_EXERCISE GOAL_.
Please tell how many of the lines below contain "compte", using only a number.

_DATA_.
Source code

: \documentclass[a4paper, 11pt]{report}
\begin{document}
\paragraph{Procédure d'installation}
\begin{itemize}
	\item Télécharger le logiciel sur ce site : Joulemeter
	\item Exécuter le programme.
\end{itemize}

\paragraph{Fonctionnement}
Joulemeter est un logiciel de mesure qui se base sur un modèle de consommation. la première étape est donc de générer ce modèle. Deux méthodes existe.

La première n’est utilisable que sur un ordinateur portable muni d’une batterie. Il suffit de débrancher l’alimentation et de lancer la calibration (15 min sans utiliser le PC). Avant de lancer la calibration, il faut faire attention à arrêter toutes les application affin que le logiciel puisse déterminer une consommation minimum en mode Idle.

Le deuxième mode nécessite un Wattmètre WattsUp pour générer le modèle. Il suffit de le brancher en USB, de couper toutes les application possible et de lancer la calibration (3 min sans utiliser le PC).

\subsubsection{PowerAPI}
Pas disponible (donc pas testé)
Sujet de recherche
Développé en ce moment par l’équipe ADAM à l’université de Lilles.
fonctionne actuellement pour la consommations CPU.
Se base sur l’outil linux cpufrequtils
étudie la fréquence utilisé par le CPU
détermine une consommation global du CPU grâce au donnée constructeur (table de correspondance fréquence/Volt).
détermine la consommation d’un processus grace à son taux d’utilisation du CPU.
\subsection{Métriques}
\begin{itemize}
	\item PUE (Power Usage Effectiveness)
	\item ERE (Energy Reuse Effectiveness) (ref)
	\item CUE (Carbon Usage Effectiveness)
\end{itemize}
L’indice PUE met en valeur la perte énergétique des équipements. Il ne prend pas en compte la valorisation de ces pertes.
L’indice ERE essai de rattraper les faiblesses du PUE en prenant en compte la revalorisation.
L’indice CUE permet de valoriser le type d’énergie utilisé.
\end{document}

_RESULT FOR THIS TASK_.
2